After that, they'd see each other around campus and wound up hanging around with the same people and eventually became roommates. "It wasn't until about 1971," Hall said, "that we actually tried making music together." That means it took Hall and Oates four years after meeting to figure out that they had musical chemistry.

It took several attempts for Hall and Oates to find their sound

Daryl Hall and John Oates released their first joint album together in 1972, a mellow, light folk-rock record called Whole Oats that doesn't sound much like their early 1980s synth-soul pop rock. It took Hall and Oates a while to find their voices together, as well as something that would resonate with the general public. Whole Oats flopped, but their next record, Abandoned Luncheonette hit the top 40 of the album chart on the strength of the minor hit ballad "She's Gone," along with the duo embracing its Philadelphia soul influences. The next record, 1974's War Babies flopped, only for Hall and Oates to finally score a hit in 1975 with Daryl Hall & John Oates. They'd finally figured out just the right mixture of soul and rock, and the record generated the top five hit "Sara Smile," which prompted the reissue of "She's Gone," which this time made the pop top 10. In 1977, the golden age of Hall and Oates began in earnest when the Bigger Than Both of Us single "Rich Girl" went all the way to #1 — the first of six chart-toppers the duo would enjoy over the next decade.

Hall and Oates had a unique songwriting process

Over time, most long-standing bands figure out a songwriting process that works best for them. Perhaps one member writes all alone, or a duo knocks it all out. Daryl Hall and John Oates didn't ever employ just one particular method. Songs that made the final tracklisting for their albums could be, for example, Hall solo compositions, Oates solo works, collaborations between Hall and Sara Allen, works of Hall and Janna Allen, or some combination of any of the above.

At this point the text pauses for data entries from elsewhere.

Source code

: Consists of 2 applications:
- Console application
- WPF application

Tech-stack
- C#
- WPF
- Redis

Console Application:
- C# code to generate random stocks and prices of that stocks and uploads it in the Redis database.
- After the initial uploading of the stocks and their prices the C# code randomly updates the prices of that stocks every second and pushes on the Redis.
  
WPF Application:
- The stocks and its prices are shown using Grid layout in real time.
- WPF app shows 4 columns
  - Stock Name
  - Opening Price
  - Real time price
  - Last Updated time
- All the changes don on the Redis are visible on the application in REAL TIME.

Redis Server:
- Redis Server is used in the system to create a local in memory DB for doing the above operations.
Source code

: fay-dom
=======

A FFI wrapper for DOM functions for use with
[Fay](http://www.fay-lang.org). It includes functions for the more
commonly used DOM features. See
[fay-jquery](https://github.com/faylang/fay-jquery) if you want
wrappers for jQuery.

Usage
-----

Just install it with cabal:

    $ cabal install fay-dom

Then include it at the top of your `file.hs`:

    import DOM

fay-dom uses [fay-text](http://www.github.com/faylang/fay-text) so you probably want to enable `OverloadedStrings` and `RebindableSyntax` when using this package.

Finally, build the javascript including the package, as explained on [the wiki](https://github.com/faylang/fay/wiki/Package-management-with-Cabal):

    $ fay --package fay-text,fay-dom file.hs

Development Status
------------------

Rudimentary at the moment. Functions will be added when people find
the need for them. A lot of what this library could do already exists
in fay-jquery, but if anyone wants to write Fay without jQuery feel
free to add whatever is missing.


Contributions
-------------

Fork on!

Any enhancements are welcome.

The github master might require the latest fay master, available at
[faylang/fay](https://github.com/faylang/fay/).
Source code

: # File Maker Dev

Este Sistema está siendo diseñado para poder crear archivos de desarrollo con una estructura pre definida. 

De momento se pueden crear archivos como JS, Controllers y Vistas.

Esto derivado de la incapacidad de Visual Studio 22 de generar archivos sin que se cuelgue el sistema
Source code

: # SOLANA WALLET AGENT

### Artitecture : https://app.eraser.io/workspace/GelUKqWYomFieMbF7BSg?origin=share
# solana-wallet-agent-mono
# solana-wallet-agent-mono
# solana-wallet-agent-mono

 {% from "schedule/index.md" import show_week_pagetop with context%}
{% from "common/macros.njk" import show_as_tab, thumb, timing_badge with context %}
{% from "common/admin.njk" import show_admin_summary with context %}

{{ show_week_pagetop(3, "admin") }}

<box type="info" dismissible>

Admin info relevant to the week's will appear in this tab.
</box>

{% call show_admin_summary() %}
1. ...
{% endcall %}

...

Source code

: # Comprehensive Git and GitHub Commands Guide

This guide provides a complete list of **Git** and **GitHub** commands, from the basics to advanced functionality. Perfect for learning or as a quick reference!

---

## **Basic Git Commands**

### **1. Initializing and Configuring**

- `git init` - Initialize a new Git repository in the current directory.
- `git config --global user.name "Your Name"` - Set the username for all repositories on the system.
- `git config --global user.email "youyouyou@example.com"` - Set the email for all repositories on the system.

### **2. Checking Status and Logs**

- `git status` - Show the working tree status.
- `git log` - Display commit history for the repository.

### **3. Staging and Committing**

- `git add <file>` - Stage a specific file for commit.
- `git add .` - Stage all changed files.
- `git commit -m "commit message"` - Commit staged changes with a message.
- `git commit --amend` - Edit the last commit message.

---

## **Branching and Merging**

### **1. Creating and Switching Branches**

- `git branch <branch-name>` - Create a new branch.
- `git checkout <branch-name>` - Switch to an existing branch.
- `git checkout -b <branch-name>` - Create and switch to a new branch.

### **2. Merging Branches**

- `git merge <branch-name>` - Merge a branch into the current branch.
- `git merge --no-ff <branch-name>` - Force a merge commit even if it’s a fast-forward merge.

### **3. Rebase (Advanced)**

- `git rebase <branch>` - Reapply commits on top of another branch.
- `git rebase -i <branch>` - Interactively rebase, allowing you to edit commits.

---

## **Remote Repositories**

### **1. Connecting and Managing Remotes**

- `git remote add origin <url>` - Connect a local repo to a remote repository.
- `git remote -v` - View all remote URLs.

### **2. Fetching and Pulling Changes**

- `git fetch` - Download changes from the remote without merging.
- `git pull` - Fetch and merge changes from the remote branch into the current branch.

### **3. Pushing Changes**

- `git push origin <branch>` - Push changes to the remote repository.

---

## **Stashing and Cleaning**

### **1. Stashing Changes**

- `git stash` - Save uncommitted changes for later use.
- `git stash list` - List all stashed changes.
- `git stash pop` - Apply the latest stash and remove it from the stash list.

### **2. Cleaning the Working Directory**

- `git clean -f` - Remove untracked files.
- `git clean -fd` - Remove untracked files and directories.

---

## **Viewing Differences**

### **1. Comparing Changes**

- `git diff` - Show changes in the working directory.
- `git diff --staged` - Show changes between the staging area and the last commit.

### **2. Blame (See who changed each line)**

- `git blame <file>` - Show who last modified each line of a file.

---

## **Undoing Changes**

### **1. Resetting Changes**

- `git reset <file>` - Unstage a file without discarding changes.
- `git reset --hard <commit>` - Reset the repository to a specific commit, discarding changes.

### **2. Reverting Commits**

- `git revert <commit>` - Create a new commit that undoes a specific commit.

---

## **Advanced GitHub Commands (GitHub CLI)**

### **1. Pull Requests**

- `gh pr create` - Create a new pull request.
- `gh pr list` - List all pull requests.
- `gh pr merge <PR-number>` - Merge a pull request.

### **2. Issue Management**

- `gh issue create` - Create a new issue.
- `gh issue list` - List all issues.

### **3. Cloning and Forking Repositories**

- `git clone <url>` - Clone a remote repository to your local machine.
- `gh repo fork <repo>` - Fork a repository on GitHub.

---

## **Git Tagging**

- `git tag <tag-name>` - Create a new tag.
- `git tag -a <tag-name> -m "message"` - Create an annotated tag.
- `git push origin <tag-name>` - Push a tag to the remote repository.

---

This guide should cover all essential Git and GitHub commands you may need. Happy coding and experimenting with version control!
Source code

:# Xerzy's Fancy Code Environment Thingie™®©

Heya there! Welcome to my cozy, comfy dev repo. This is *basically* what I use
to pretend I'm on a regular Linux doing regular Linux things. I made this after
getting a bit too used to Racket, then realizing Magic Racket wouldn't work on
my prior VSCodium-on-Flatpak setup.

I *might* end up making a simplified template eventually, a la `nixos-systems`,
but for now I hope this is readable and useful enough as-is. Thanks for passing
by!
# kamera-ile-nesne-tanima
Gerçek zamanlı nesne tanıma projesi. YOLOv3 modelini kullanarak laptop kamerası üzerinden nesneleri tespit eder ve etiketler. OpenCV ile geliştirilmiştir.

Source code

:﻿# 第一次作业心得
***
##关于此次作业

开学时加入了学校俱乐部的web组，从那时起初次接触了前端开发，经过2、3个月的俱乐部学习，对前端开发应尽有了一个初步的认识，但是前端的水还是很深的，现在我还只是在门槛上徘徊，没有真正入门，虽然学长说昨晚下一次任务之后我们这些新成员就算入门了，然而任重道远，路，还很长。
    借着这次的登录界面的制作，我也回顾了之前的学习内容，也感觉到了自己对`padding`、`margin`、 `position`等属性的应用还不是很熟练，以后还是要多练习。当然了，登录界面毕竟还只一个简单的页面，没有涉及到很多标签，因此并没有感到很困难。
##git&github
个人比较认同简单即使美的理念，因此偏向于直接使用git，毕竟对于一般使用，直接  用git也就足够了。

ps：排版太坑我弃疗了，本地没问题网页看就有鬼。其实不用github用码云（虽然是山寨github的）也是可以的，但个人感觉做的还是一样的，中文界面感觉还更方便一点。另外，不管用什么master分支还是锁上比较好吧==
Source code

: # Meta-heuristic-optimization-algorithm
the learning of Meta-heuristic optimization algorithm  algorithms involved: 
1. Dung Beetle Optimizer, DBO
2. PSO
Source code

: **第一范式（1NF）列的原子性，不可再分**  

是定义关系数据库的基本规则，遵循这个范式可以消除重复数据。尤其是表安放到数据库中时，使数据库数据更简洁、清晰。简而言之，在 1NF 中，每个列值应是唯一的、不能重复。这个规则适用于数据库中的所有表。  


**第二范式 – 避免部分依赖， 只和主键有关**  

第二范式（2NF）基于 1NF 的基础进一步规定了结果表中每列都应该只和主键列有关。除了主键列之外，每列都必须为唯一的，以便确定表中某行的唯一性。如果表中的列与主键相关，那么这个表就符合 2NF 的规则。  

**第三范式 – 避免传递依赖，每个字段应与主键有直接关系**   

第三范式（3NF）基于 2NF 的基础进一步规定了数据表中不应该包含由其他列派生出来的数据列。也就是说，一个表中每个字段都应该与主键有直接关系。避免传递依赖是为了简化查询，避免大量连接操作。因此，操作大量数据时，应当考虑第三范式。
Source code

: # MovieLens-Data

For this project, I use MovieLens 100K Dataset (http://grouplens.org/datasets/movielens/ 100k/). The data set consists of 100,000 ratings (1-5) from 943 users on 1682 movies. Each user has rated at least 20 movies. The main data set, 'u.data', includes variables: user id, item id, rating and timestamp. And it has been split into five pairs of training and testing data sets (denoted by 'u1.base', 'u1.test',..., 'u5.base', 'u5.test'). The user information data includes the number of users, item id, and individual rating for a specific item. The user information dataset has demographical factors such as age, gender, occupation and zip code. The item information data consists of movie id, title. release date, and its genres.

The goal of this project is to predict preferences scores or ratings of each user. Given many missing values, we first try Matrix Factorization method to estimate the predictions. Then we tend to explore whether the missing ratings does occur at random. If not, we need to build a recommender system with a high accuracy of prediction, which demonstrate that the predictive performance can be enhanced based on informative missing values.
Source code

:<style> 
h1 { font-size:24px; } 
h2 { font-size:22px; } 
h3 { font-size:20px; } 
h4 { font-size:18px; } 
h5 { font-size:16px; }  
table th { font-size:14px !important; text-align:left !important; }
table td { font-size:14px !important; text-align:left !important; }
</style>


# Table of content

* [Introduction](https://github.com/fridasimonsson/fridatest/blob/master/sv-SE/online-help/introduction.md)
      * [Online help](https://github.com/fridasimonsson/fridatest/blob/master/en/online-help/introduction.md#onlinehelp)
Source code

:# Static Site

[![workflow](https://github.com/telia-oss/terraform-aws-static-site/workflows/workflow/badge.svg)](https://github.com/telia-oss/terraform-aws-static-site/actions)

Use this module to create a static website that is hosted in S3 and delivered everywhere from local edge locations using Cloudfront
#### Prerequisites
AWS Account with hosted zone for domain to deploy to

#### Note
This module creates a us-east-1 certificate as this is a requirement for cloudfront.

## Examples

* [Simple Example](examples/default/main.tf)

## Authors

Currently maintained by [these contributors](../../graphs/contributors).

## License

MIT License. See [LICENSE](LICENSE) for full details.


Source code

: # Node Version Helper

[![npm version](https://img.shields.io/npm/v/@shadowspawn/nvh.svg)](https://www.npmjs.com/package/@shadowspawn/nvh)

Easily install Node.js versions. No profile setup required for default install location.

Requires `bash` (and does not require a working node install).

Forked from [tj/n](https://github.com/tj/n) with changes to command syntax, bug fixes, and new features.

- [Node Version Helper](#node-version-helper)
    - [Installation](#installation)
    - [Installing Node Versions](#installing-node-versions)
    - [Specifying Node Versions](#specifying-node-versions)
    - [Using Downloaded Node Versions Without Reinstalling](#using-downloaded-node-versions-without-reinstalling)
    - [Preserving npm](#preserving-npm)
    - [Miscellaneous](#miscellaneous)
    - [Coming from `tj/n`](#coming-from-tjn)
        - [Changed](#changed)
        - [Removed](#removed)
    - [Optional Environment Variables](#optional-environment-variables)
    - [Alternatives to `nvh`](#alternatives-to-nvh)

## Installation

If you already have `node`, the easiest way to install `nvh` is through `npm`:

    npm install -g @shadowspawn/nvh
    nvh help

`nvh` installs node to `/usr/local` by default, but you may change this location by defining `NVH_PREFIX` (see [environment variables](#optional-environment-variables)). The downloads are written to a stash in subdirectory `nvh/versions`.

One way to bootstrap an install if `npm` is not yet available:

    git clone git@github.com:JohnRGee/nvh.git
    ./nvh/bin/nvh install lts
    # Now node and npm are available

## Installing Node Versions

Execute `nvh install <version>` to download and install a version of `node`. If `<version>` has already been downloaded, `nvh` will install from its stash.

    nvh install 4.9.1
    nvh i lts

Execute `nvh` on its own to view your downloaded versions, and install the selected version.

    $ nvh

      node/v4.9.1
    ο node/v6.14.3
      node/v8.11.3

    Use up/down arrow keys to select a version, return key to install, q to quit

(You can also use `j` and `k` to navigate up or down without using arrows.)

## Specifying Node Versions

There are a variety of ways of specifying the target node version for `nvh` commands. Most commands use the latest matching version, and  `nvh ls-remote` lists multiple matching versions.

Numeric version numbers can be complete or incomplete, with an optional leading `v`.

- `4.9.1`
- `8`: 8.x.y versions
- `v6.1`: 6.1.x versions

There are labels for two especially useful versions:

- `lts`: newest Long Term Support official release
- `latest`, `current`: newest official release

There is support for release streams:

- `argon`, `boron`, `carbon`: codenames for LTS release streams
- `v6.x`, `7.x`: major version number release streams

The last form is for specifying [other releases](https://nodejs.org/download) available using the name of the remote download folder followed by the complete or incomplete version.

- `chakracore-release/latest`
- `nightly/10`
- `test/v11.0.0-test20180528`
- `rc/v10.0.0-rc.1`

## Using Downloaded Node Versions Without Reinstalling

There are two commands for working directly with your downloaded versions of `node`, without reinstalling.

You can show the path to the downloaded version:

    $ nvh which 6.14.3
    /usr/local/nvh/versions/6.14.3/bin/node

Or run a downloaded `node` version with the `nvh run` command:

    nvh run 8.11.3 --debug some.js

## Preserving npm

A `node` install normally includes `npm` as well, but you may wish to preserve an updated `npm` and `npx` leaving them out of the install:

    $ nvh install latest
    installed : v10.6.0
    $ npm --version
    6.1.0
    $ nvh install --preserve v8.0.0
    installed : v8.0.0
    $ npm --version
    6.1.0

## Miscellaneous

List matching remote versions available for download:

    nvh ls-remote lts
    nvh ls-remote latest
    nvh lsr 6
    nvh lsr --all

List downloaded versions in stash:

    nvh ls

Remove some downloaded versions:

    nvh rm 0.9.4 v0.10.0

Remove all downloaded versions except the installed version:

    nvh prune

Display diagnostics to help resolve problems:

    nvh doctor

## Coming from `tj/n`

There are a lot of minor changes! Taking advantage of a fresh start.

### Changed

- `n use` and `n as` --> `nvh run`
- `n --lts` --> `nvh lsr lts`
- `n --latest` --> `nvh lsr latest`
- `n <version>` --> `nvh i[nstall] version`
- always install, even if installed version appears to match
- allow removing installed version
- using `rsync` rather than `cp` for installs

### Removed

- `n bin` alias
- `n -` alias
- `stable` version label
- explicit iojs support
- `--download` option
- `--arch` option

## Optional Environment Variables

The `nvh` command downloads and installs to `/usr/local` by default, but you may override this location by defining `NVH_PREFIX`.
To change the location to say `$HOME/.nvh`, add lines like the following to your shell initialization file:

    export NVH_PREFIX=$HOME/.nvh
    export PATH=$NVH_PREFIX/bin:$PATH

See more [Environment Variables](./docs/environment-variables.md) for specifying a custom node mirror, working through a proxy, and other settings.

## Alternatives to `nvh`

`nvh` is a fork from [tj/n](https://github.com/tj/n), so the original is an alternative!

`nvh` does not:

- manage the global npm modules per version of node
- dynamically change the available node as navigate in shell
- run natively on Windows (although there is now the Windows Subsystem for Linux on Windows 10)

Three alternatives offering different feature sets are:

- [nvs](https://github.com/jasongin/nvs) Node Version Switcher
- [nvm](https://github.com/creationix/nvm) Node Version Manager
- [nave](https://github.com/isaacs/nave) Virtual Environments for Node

Sara Allen wasn't just Hall's professional songwriting partner, she was also his romantic partner. According to SongFacts, they split in 2001 after nearly three decades together, during which time Hall (with Oates) wrote the hit "Sara Smile" about her. Allen had a hand in the writing of Hall and Oates chestnuts like "Maneater," "Private Eyes," and "Did It in a Minute." The latter two were co-written by Janna Allen, the late sister of Sara Allen. Daryl Hall and John Oates have to be one of the few Rock and Roll Hall of Fame acts with hit singles written by the lead singer's partner's sister.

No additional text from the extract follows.